Os corredores igualmente beneficiarão fazendas e outras economias mantendo fontes de água, polinizadores e vegetação natural. “Critérios e certificações de sustentabilidade na produção e nas exportações são exigidos cada vez mais por mercados no país e internacionais”, lembra Walfrido Tomas, da Embrapa Pantanal.
Esforço privado
Correndo por fora, grandes empresários e banqueiros já compraram ao menos 536 mil hectares para compor corredores no Pantanal. A área é similar a do Distrito Federal. As terras são angariadas com dinheiro do próprio bolso ou de doações. Fazendeiros também se associam à empreitada.
Um dos grupos privados é a Aliança 5P (de pantanal, preservação, parcerias, pecuária e produtividade), articulado por ambientalistas e empresários como Teresa e Candido Bracher, acionista e ex-presidente do Itaú Unibanco, o banqueiro André Esteves, do BTG Pactual, e Alexandre Bossi, da Pandhora Investimentos.
“O movimento não tem qualquer propósito comercial ou oportunista que não seja criar uma grande área privada preservada. Não sei até onde isso chegará, mas foi criado um possível modelo para outras regiões do Brasil”, destaca Roberto Klabin, da gigante do ramo de papel e celulose. Ele é parte da Aliança 5P.
As parcelas de início compradas ou posicionadas para formar o corredor estão em fazendas de membros do próprio grupo. Nesses e nos demais locais associados à iniciativa são vetados o desmatamento, lavouras de soja e outras culturas que prejudiquem terras e águas pantaneiras, a caça e a pesca predatória.
O corredor privado pode somar 350 km conectando as regiões da Nhecolândia e da Bodoquena, passando por áreas como o delta do rio Salobra e terra indigena Kadiwéu até a fronteira com o Paraguai.

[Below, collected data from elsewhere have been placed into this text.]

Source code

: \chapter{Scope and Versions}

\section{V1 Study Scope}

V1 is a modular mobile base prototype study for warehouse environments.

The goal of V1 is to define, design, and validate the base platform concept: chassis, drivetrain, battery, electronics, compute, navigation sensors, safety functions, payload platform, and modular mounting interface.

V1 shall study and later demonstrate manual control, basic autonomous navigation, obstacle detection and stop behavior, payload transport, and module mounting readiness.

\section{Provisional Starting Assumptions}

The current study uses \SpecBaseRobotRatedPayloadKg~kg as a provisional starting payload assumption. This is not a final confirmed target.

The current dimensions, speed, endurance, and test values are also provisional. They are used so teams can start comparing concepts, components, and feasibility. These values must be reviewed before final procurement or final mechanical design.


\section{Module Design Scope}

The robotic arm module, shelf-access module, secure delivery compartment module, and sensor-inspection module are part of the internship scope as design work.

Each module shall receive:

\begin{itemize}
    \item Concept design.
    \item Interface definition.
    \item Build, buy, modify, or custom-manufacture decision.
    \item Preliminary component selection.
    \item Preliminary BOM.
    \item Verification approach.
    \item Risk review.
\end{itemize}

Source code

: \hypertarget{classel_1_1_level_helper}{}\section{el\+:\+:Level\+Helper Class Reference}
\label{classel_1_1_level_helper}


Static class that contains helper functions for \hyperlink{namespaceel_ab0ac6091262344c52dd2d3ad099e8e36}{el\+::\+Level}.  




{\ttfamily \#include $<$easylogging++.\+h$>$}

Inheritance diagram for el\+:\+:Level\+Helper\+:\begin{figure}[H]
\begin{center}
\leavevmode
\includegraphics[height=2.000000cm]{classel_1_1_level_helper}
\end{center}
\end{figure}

Na rota está o Parque Nacional da Serra da Bodoquena, que em 2019 quase perdeu 80% da área por atrasos na regularização fundiária.
“Esse imenso corredor se desdobra pela região histórica do Itatim, que cobria praticamente toda a metade oeste do Mato Grosso do Sul e cujo nome remete à época dos jesuítas e dos bandeirantes”, recorda Walfrido Tomas, da Embrapa Pantanal. Esses grupos estiveram no Pantanal em parte dos séculos XVI e XVII.
Desafios supranacionais
Distribuída por 622 mil km² – similares à metade do território do Pará –, a Bacia do Alto rio Paraguai abriga populações humanas, animais e plantas do Pantanal, Cerrado, Floresta Chiquitana, Mata Atlântica, Amazônia e Chaco. No Paraguai, esse último enfrenta as maiores taxas globais de desmatamento.
Ao mesmo tempo, a grande planície alagável pantaneira ainda tem 80% de sua vegetação nativa preservada no Brasil. Puro contraste com regiões elevadas ao seu redor, onde lavouras e pastagens catapultaram o desmatamento e dão cabo de nascentes e cursos d’água.
“Apesar deste cenário, não existem mecanismos transnacionais que regulamentem ou orientem a abertura de novas áreas para uso agrícola e pecuário [na Bacia do Alto rio Paraguai ]”, destaca o estudo sobre corredores capitaneado pela Embrapa Pantanal.
Proteger mais o bioma depende também do detalhamento de normas federais. Desde 2012, quando foi publicada a Lei de Proteção da Vegetação Nativa, não foi regrado o “uso restrito” do Pantanal. A lacuna permite a sobreexploração de recursos naturais e a edição de regras estaduais que driblam a formação de corredores e encolhem áreas protegidas.
Questões como essas podem ganhar maior foco a partir de janeiro, quando o novo governo promete recuperar inúmeras agendas e políticas socioambientais que foram estranguladas na administração do país pela extrema-direita, desde 2019.
“Em meio a tantas coisas acontecendo [no campo político], os corredores são um caminho para associar e implantar simultaneamente várias ações relacionadas à conservação do Pantanal”, defende Cyntia Santos, do WWF-Brasil.